A situation has come up a few times in the last few weeks when I'd like to measure some event which might happen regulary (like the time taken to redraw a frame in a 2D smooth-scrolling UI) or variable freqency (like a message arriving to a webservice endpoint). I've had and idea of measuring 1) 'normal' frequency, 2) current frequency, 3) min, 4) max. And I'd like to measure these over multiple buckets of time.
For example, a webservice could get 10 messages in 100 ms, then not get any messages for 5 minutes. In the UI example it could be running at 60 FPS for 10 seconds straight, then a GC hits and a single frame could be 'frozen' for 1 second, which completely ruins the UI effect.

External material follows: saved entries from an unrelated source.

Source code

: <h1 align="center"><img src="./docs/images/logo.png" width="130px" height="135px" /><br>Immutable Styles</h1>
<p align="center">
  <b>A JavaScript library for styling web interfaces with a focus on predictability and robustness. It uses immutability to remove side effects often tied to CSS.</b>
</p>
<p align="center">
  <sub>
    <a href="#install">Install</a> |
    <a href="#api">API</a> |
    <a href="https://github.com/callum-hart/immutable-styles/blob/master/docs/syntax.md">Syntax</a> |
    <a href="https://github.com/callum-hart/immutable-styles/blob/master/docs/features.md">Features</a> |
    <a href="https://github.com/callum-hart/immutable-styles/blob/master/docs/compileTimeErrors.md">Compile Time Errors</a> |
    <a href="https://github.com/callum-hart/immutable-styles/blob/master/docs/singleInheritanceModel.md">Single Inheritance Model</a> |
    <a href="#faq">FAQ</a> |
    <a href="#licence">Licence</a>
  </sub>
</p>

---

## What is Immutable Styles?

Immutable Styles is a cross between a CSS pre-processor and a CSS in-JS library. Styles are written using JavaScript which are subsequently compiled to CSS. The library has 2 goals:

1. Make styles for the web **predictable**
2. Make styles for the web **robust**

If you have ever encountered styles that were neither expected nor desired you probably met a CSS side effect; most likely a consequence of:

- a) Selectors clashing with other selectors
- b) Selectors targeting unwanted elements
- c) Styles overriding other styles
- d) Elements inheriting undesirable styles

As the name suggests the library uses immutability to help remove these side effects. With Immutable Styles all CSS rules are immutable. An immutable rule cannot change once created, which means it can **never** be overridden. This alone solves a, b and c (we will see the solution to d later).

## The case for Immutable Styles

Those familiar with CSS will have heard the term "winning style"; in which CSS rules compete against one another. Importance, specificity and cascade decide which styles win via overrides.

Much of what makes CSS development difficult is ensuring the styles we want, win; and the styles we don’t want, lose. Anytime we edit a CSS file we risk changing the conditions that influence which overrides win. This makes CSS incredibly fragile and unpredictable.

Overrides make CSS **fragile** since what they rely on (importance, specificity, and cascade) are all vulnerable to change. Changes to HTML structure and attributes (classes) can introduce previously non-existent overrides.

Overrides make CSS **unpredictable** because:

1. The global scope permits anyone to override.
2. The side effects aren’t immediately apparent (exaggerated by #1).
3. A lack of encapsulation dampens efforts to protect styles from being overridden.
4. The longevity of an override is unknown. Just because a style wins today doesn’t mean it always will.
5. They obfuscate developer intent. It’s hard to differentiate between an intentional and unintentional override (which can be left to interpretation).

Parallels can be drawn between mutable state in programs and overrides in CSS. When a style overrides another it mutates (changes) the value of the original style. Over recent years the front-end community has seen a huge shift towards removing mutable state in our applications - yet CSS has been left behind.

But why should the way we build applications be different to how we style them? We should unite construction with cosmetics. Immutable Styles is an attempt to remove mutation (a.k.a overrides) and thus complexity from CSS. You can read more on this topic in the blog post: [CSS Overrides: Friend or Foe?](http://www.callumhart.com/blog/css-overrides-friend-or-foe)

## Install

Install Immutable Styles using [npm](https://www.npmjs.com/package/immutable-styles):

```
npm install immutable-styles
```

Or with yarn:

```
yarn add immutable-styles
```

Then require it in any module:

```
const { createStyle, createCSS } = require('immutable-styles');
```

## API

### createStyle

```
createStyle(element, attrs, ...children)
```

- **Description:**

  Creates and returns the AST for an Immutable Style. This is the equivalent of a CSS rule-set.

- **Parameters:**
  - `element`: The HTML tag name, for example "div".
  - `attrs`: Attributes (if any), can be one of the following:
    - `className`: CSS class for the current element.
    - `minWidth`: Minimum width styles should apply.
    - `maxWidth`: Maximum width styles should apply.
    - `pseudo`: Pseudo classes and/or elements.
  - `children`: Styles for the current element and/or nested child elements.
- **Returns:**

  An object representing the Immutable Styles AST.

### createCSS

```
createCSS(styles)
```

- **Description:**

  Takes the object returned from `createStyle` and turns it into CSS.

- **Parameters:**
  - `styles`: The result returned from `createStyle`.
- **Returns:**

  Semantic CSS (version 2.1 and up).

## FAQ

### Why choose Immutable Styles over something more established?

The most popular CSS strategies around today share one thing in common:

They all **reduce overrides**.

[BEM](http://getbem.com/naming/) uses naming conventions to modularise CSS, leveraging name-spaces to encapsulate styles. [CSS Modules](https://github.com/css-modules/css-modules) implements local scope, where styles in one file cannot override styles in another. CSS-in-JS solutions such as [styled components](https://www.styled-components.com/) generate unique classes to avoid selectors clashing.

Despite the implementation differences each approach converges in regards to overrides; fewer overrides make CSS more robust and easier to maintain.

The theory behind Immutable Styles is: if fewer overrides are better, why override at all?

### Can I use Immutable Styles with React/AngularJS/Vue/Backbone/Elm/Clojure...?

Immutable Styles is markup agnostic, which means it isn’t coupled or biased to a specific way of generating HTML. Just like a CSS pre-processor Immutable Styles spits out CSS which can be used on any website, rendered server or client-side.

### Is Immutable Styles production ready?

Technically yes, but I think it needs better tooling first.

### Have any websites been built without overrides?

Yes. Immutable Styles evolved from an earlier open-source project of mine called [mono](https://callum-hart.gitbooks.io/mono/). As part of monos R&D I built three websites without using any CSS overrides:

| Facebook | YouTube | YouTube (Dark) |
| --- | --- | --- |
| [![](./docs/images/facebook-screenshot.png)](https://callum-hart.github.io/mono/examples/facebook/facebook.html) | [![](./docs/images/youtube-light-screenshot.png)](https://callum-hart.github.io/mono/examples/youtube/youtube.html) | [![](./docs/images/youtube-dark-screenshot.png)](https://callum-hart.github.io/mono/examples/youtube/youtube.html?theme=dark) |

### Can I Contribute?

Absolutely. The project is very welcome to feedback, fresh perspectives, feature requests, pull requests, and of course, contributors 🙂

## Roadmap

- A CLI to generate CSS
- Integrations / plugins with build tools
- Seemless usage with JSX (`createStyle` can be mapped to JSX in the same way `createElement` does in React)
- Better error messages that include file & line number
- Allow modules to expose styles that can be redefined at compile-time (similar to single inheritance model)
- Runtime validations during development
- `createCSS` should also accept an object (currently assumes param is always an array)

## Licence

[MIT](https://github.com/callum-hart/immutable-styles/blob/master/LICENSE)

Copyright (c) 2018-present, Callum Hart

I think these kinds of measurements could be done using a set of 'buckets' for collecting measurements. But unlike time series the FPS measurement I care about most is the one that DOESN'T arrive at the normal interval (normal in the UI example is a single frame drawn every 1/60th of a sec, but the one I care about is 60x longer). So to be useful both in the normal case and the exceptional case, one could use a hierarchy of 'sample buckets'.
1..10 'micro' buckets, each measures 1/10th of a second
many 'micro' buckets are needed to keep an accurate sliding window at the 'normal' level
1..60 'normal' buckets, each 1 sec
1..60 'macro' buckets, each 1 min
... levels could continue: hours, days, months, years
A set of metrics (avg, min, max, count) could be kept per bucket at each level. When the time period for a bucket expires the bucket could be 'promoted' to the next level and combined into a 'sample queue' at that level. This would give an accurate sliding-window measurement of each aggregate per bucket at each 'level' in the hierarchy, while using relatively little CPU or memory.
In a development environment I think samples at the 'micro' level could be used to identify real-time problems while debugging. In production the 'normal' level could be displayed to the end user while the 'macro' level could be stored for long-term trending and analysis (to establish a long-term baseline). Once patterns are identified it seems like it would be easy to programatically log or react to significant changes in a metric (like the message rate drop-off to flush memory caches) without overreacting to acceptable anamolies (like the GC pause in the UI).
I know this is a bit long, but it seems like a simple idea and I couldn't find any classes or frameworks that do this on the web (at least not in my framework of choice, .NET). Is this a known pattern for measuring and evaluating the health of applications, systems, or measurements and I just couldn't find it? Any monitoring library or statistical recipe available via open source or over-the-counter?
P.S. Because of the possible high rate of sampling I didn't think PerformanceCounters on Windows would be a good fit at the 'micro' level (updating metrics many times per second in some cases, like real-time display of UI FPS). Also, it would be great if the solution worked on Mono and Silverlight (were PerfCounters aren't available). P.P.S. I spent a couple of hours looking for statistics libraries in .NET, and found a couple, but couldn't find a simple 'hierarchical time-bounded sampling' like I describe above. Lots of count bounded sampling, which doesn't apply here, because data streams like redraw rate and message arrival rate don't alway occur at regular intervals.